I'm trying to set up a basic Kafka-Flume-HDFS pipeline. Kafka is up and running but when I start the flume agent via
bin/flume-ng agent -n flume1 -c conf -f conf/flume-conf.properties -D flume.root.logger=INFO,console
it seems like the agent isn't coming up as the only console log I get is:
Info: Sourcing environment configuration script /opt/hadoop/flume/conf/flume-env.sh
Info: Including Hive libraries found via () for Hive access
+ exec /opt/jdk1.8.0_111/bin/java -Xmx20m -D -cp '/opt/hadoop/flume/conf:/opt/hadoop/flume/lib/*:/opt/hadoop/flume/lib/:/lib/*' -Djava.library.path= org.apache.flume.node.Application -n flume1 -f conf/flume-conf.properties flume.root.logger=INFO,console
SLF4J: Class path contains multiple SLF4J bindings.

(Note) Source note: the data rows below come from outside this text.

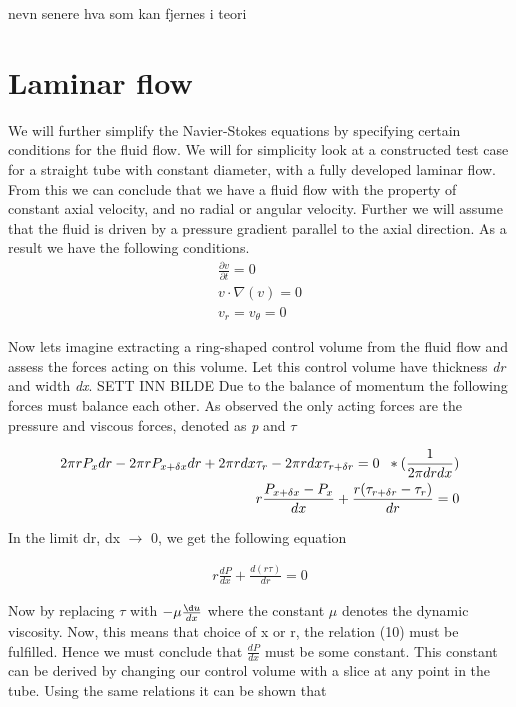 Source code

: \documentclass[a4paper,norsk]{article}
\begin{document}
nevn senere hva som kan fjernes i teori




\section*{Laminar flow}
We will further simplify the Navier-Stokes equations by specifying certain conditions for the fluid flow.
We will for simplicity look at a constructed test case for a straight tube with constant diameter, with a
fully developed laminar flow. From this we can conclude that we have a fluid flow with the property of constant axial velocity, and no radial
or angular velocity. Further we will assume that the fluid is driven by a pressure gradient parallel to the axial direction.
As a result we have the following conditions.
\begin{align}
\frac{\partial \textit{v}}{\partial t} = 0 \\
\textit{v} \cdot \nabla(\textit{v} ) = 0 \\
v_r = v_\theta = 0
\end{align}

Now lets imagine extracting a ring-shaped control volume from the fluid flow and assess the forces acting on this volume.
Let this control volume have thickness \textit{dr} and width \textit{dx}.
SETT INN BILDE
Due to the balance of momentum the following forces must balance each other. As observed the only acting forces are the pressure and
viscous forces, denoted as \textit{p} and \textit{$\tau$}

\begin{align}
2\pi r P_x dr - 2\pi r P_{x+\delta x}dr + 2\pi r dx \tau_{r} - 2\pi r dx \tau_{r+\delta r} = 0 \hspace{2mm}* (\frac{1}{ 2\pi dr dx}) \\
r \frac{P_{x + \delta x} - P_x}{ dx} + \frac{r (\tau_{r + \delta r} - \tau_r)}{dr} = 0
\end{align}

In the limit dr, dx $\rightarrow$ 0, we get the following equation

\begin{align}
r \frac{d P}{d x} + \frac{ d(r \tau)}{d r} = 0
\end{align}

Now by replacing $\tau$ with $-\mu \frac{\d u}{d x}$ where the constant $\mu$ denotes the dynamic viscosity. Now, this means that
choice of x or r, the relation (10) must be fulfilled. Hence we must conclude that $\frac{d P}{d x}$ must be some constant. This constant
can be derived by changing our control volume with a slice at any point in the tube. Using the same relations it can be shown that
\end{document}
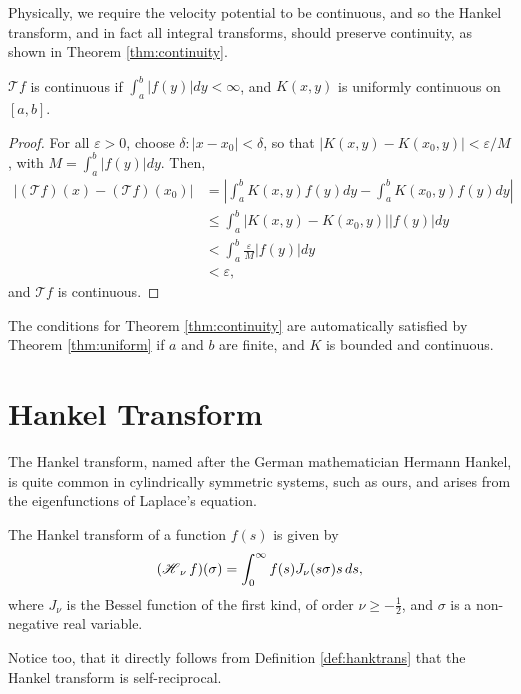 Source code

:Physically, we require the velocity potential to be continuous, and so the Hankel transform, and in fact all integral transforms, should preserve continuity, as shown in Theorem \ref{thm:continuity}.

\begin{theorem}
\label{thm:continuity}
$\mathcal{T}f$ is continuous if $\int_a^b |f(y)| dy < \infty$, and $K(x,y)$ is uniformly continuous on $[a,b]$.
\end{theorem}
\begin{proof}
For all $\varepsilon > 0$, choose $\delta : |x - x_0| < \delta$, so that $|K(x,y) - K(x_0,y)| < \varepsilon/M$, with $M = \int_a^b |f(y)| dy$. Then,
\begin{align*}
|(\mathcal{T}f)(x) - (\mathcal{T}f)(x_0)| &= \left| \int_a^b K(x,y)f(y) dy - \int_a^b K(x_0,y)f(y) dy \right| \\
&\leq \int_a^b |K(x,y) - K(x_0,y)||f(y)| dy \\
&< \int_a^b \frac{\varepsilon}{M} |f(y)| dy \\
&< \varepsilon,
\end{align*}
and $\mathcal{T}f$ is continuous.
\end{proof}

The conditions for Theorem \ref{thm:continuity} are automatically satisfied by Theorem \ref{thm:uniform} if $a$ and $b$ are finite, and $K$ is bounded and continuous.

\section{Hankel Transform}

The Hankel transform, named after the German mathematician Hermann Hankel, is quite common in cylindrically symmetric systems, such as ours, and arises from the eigenfunctions of Laplace's equation.

\begin{definition}
\label{def:hanktrans}
The Hankel transform of a function $f(s)$ is given by
\begin{align*}
\Hank[\nu]{f}(\sigma) = \int_0^\infty f(s) J_\nu(s \sigma) s \, ds,
\end{align*}
where $J_\nu$ is the Bessel function of the first kind, of order $\nu \geq -\frac{1}{2}$, and $\sigma$ is a non-negative real variable.
\end{definition}

Notice too, that it directly follows from Definition \ref{def:hanktrans} that the Hankel transform is self-reciprocal.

SLF4J: Found binding in [jar:file:/opt/hadoop/flume/lib/slf4j-log4j12-1.6.1.jar!/org/slf4j/impl/StaticLoggerBinder.class]
SLF4J: Found binding in [jar:file:/opt/hadoop/flume/lib/slf4j-log4j12-1.7.10.jar!/org/slf4j/impl/StaticLoggerBinder.class]
SLF4J: See http://www.slf4j.org/codes.html#multiple_bindings for an explanation.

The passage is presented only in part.